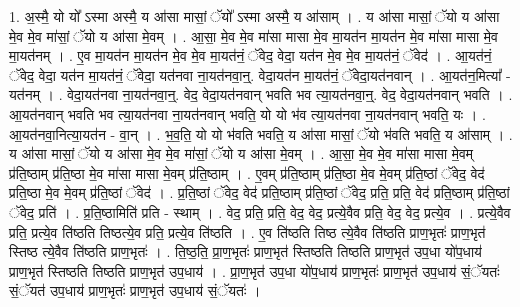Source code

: \documentclass[17pt]{extarticle}
\begin{document}
1. अ॒स्मै॒ यो यो᳚ ऽस्मा अस्मै॒ य आ॑सा मासां॒ ॅयो᳚ ऽस्मा अस्मै॒ य आ॑साम् । . य आ॑सा मासां॒ ॅयो य आ॑सा मे॒व मे॒व मा॑सां॒ ॅयो य आ॑सा मे॒वम् । . आ॒सा॒ मे॒व मे॒व मा॑सा मासा मे॒व मा॒यत॑न मा॒यत॑न मे॒व मा॑सा मासा मे॒व मा॒यत॑नम् । . ए॒व मा॒यत॑न मा॒यत॑न मे॒व मे॒व मा॒यत॑नं॒ ॅवेद॒ वेदा॒ यत॑न मे॒व मे॒व मा॒यत॑नं॒ ॅवेद॑ । . आ॒यत॑नं॒ ॅवेद॒ वेदा॒ यत॑न मा॒यत॑नं॒ ॅवेदा॒ यत॑नवा ना॒यत॑नवा॒न्॒. वेदा॒यत॑न मा॒यत॑नं॒ ॅवेदा॒यत॑नवान् । . आ॒यत॑न॒मित्या᳚ - यत॑नम् । . वेदा॒यत॑नवा ना॒यत॑नवा॒न्॒. वेद॒ वेदा॒यत॑नवान् भवति भव त्या॒यत॑नवा॒न्॒. वेद॒ वेदा॒यत॑नवान् भवति । . आ॒यत॑नवान् भवति भव त्या॒यत॑नवा ना॒यत॑नवान् भवति॒ यो यो भ॑व त्या॒यत॑नवा ना॒यत॑नवान् भवति॒ यः । . आ॒यत॑नवा॒नित्या॒यत॑न - वा॒न् । . भ॒व॒ति॒ यो यो भ॑वति भवति॒ य आ॑सा मासां॒ ॅयो भ॑वति भवति॒ य आ॑साम् । . य आ॑सा मासां॒ ॅयो य आ॑सा मे॒व मे॒व मा॑सां॒ ॅयो य आ॑सा मे॒वम् । . आ॒सा॒ मे॒व मे॒व मा॑सा मासा मे॒वम् प्र॑ति॒ष्ठाम् प्र॑ति॒ष्ठा मे॒व मा॑सा मासा मे॒वम् प्र॑ति॒ष्ठाम् । . ए॒वम् प्र॑ति॒ष्ठाम् प्र॑ति॒ष्ठा मे॒व मे॒वम् प्र॑ति॒ष्ठां ॅवेद॒ वेद॑ प्रति॒ष्ठा मे॒व मे॒वम् प्र॑ति॒ष्ठां ॅवेद॑ । . प्र॒ति॒ष्ठां ॅवेद॒ वेद॑ प्रति॒ष्ठाम् प्र॑ति॒ष्ठां ॅवेद॒ प्रति॒ प्रति॒ वेद॑ प्रति॒ष्ठाम् प्र॑ति॒ष्ठां ॅवेद॒ प्रति॑ । . प्र॒ति॒ष्ठामिति॑ प्रति - स्थाम् । . वेद॒ प्रति॒ प्रति॒ वेद॒ वेद॒ प्रत्ये॒वैव प्रति॒ वेद॒ वेद॒ प्रत्ये॒व । . प्रत्ये॒वैव प्रति॒ प्रत्ये॒व ति॑ष्ठति तिष्ठत्ये॒व प्रति॒ प्रत्ये॒व ति॑ष्ठति । . ए॒व ति॑ष्ठति तिष्ठ त्ये॒वैव ति॑ष्ठति प्राण॒भृतः॑ प्राण॒भृत॑ स्तिष्ठ त्ये॒वैव ति॑ष्ठति प्राण॒भृतः॑ । . ति॒ष्ठ॒ति॒ प्रा॒ण॒भृतः॑ प्राण॒भृत॑ स्तिष्ठति तिष्ठति प्राण॒भृत॑ उप॒धा यो॑प॒धाय॑ प्राण॒भृत॑ स्तिष्ठति तिष्ठति प्राण॒भृत॑ उप॒धाय॑ । . प्रा॒ण॒भृत॑ उप॒धा यो॑प॒धाय॑ प्राण॒भृतः॑ प्राण॒भृत॑ उप॒धाय॑ सं॒ॅयतः॑ सं॒ॅयत॑ उप॒धाय॑ प्राण॒भृतः॑ प्राण॒भृत॑ उप॒धाय॑ सं॒ॅयतः॑ । \newline
\end{document}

- _Your task_: Write out the records above in full and exactly, with no pictures.

- _Solution_:
Source code

: \documentclass[17pt]{extarticle}
\begin{document}
1. अ॒स्मै॒ यो यो᳚ ऽस्मा अस्मै॒ य आ॑सा मासां॒ ॅयो᳚ ऽस्मा अस्मै॒ य आ॑साम् । . य आ॑सा मासां॒ ॅयो य आ॑सा मे॒व मे॒व मा॑सां॒ ॅयो य आ॑सा मे॒वम् । . आ॒सा॒ मे॒व मे॒व मा॑सा मासा मे॒व मा॒यत॑न मा॒यत॑न मे॒व मा॑सा मासा मे॒व मा॒यत॑नम् । . ए॒व मा॒यत॑न मा॒यत॑न मे॒व मे॒व मा॒यत॑नं॒ ॅवेद॒ वेदा॒ यत॑न मे॒व मे॒व मा॒यत॑नं॒ ॅवेद॑ । . आ॒यत॑नं॒ ॅवेद॒ वेदा॒ यत॑न मा॒यत॑नं॒ ॅवेदा॒ यत॑नवा ना॒यत॑नवा॒न्॒. वेदा॒यत॑न मा॒यत॑नं॒ ॅवेदा॒यत॑नवान् । . आ॒यत॑न॒मित्या᳚ - यत॑नम् । . वेदा॒यत॑नवा ना॒यत॑नवा॒न्॒. वेद॒ वेदा॒यत॑नवान् भवति भव त्या॒यत॑नवा॒न्॒. वेद॒ वेदा॒यत॑नवान् भवति । . आ॒यत॑नवान् भवति भव त्या॒यत॑नवा ना॒यत॑नवान् भवति॒ यो यो भ॑व त्या॒यत॑नवा ना॒यत॑नवान् भवति॒ यः । . आ॒यत॑नवा॒नित्या॒यत॑न - वा॒न् । . भ॒व॒ति॒ यो यो भ॑वति भवति॒ य आ॑सा मासां॒ ॅयो भ॑वति भवति॒ य आ॑साम् । . य आ॑सा मासां॒ ॅयो य आ॑सा मे॒व मे॒व मा॑सां॒ ॅयो य आ॑सा मे॒वम् । . आ॒सा॒ मे॒व मे॒व मा॑सा मासा मे॒वम् प्र॑ति॒ष्ठाम् प्र॑ति॒ष्ठा मे॒व मा॑सा मासा मे॒वम् प्र॑ति॒ष्ठाम् । . ए॒वम् प्र॑ति॒ष्ठाम् प्र॑ति॒ष्ठा मे॒व मे॒वम् प्र॑ति॒ष्ठां ॅवेद॒ वेद॑ प्रति॒ष्ठा मे॒व मे॒वम् प्र॑ति॒ष्ठां ॅवेद॑ । . प्र॒ति॒ष्ठां ॅवेद॒ वेद॑ प्रति॒ष्ठाम् प्र॑ति॒ष्ठां ॅवेद॒ प्रति॒ प्रति॒ वेद॑ प्रति॒ष्ठाम् प्र॑ति॒ष्ठां ॅवेद॒ प्रति॑ । . प्र॒ति॒ष्ठामिति॑ प्रति - स्थाम् । . वेद॒ प्रति॒ प्रति॒ वेद॒ वेद॒ प्रत्ये॒वैव प्रति॒ वेद॒ वेद॒ प्रत्ये॒व । . प्रत्ये॒वैव प्रति॒ प्रत्ये॒व ति॑ष्ठति तिष्ठत्ये॒व प्रति॒ प्रत्ये॒व ति॑ष्ठति । . ए॒व ति॑ष्ठति तिष्ठ त्ये॒वैव ति॑ष्ठति प्राण॒भृतः॑ प्राण॒भृत॑ स्तिष्ठ त्ये॒वैव ति॑ष्ठति प्राण॒भृतः॑ । . ति॒ष्ठ॒ति॒ प्रा॒ण॒भृतः॑ प्राण॒भृत॑ स्तिष्ठति तिष्ठति प्राण॒भृत॑ उप॒धा यो॑प॒धाय॑ प्राण॒भृत॑ स्तिष्ठति तिष्ठति प्राण॒भृत॑ उप॒धाय॑ । . प्रा॒ण॒भृत॑ उप॒धा यो॑प॒धाय॑ प्राण॒भृतः॑ प्राण॒भृत॑ उप॒धाय॑ सं॒ॅयतः॑ सं॒ॅयत॑ उप॒धाय॑ प्राण॒भृतः॑ प्राण॒भृत॑ उप॒धाय॑ सं॒ॅयतः॑ । \newline
\end{document}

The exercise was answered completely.